*The data*.
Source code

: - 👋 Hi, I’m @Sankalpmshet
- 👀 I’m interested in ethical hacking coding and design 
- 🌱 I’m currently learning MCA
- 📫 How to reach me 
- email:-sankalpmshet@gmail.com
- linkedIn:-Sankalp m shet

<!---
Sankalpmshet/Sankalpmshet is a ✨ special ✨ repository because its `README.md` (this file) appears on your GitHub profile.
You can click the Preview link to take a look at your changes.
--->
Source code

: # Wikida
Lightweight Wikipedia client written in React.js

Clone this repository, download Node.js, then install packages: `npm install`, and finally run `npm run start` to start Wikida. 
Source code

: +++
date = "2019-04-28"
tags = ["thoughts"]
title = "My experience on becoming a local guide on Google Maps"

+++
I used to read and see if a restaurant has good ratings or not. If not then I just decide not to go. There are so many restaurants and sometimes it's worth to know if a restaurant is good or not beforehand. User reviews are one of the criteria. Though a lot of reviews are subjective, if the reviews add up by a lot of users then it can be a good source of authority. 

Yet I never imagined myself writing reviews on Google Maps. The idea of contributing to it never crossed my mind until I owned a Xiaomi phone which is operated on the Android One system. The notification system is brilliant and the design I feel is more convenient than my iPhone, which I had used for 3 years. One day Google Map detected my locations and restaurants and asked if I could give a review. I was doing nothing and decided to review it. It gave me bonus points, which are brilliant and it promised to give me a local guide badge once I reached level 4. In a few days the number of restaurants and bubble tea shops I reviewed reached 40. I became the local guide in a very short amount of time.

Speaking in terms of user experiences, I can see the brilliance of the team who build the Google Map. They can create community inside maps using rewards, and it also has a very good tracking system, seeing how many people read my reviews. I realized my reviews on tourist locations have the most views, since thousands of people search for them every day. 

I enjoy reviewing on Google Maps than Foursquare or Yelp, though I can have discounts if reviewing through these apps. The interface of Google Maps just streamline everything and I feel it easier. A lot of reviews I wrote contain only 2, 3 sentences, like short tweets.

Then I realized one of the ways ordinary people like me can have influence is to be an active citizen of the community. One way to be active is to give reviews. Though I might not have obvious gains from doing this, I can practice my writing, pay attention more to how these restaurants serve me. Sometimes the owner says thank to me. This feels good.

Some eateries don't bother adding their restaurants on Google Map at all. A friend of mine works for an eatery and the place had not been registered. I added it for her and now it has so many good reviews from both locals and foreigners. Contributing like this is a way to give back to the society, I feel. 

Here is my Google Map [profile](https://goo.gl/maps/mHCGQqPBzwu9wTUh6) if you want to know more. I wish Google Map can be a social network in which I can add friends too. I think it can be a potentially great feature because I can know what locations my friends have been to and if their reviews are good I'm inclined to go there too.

*To do*. Your answer should be the data above, retyped in full and unaltered.

*Answer*.
Source code

: - 👋 Hi, I’m @Sankalpmshet
- 👀 I’m interested in ethical hacking coding and design 
- 🌱 I’m currently learning MCA
- 📫 How to reach me 
- email:-sankalpmshet@gmail.com
- linkedIn:-Sankalp m shet

<!---
Sankalpmshet/Sankalpmshet is a ✨ special ✨ repository because its `README.md` (this file) appears on your GitHub profile.
You can click the Preview link to take a look at your changes.
--->
Source code

: # Wikida
Lightweight Wikipedia client written in React.js

Clone this repository, download Node.js, then install packages: `npm install`, and finally run `npm run start` to start Wikida. 
Source code

: +++
date = "2019-04-28"
tags = ["thoughts"]
title = "My experience on becoming a local guide on Google Maps"

+++
I used to read and see if a restaurant has good ratings or not. If not then I just decide not to go. There are so many restaurants and sometimes it's worth to know if a restaurant is good or not beforehand. User reviews are one of the criteria. Though a lot of reviews are subjective, if the reviews add up by a lot of users then it can be a good source of authority. 

Yet I never imagined myself writing reviews on Google Maps. The idea of contributing to it never crossed my mind until I owned a Xiaomi phone which is operated on the Android One system. The notification system is brilliant and the design I feel is more convenient than my iPhone, which I had used for 3 years. One day Google Map detected my locations and restaurants and asked if I could give a review. I was doing nothing and decided to review it. It gave me bonus points, which are brilliant and it promised to give me a local guide badge once I reached level 4. In a few days the number of restaurants and bubble tea shops I reviewed reached 40. I became the local guide in a very short amount of time.

Speaking in terms of user experiences, I can see the brilliance of the team who build the Google Map. They can create community inside maps using rewards, and it also has a very good tracking system, seeing how many people read my reviews. I realized my reviews on tourist locations have the most views, since thousands of people search for them every day. 

I enjoy reviewing on Google Maps than Foursquare or Yelp, though I can have discounts if reviewing through these apps. The interface of Google Maps just streamline everything and I feel it easier. A lot of reviews I wrote contain only 2, 3 sentences, like short tweets.

Then I realized one of the ways ordinary people like me can have influence is to be an active citizen of the community. One way to be active is to give reviews. Though I might not have obvious gains from doing this, I can practice my writing, pay attention more to how these restaurants serve me. Sometimes the owner says thank to me. This feels good.

Some eateries don't bother adding their restaurants on Google Map at all. A friend of mine works for an eatery and the place had not been registered. I added it for her and now it has so many good reviews from both locals and foreigners. Contributing like this is a way to give back to the society, I feel. 

Here is my Google Map [profile](https://goo.gl/maps/mHCGQqPBzwu9wTUh6) if you want to know more. I wish Google Map can be a social network in which I can add friends too. I think it can be a potentially great feature because I can know what locations my friends have been to and if their reviews are good I'm inclined to go there too.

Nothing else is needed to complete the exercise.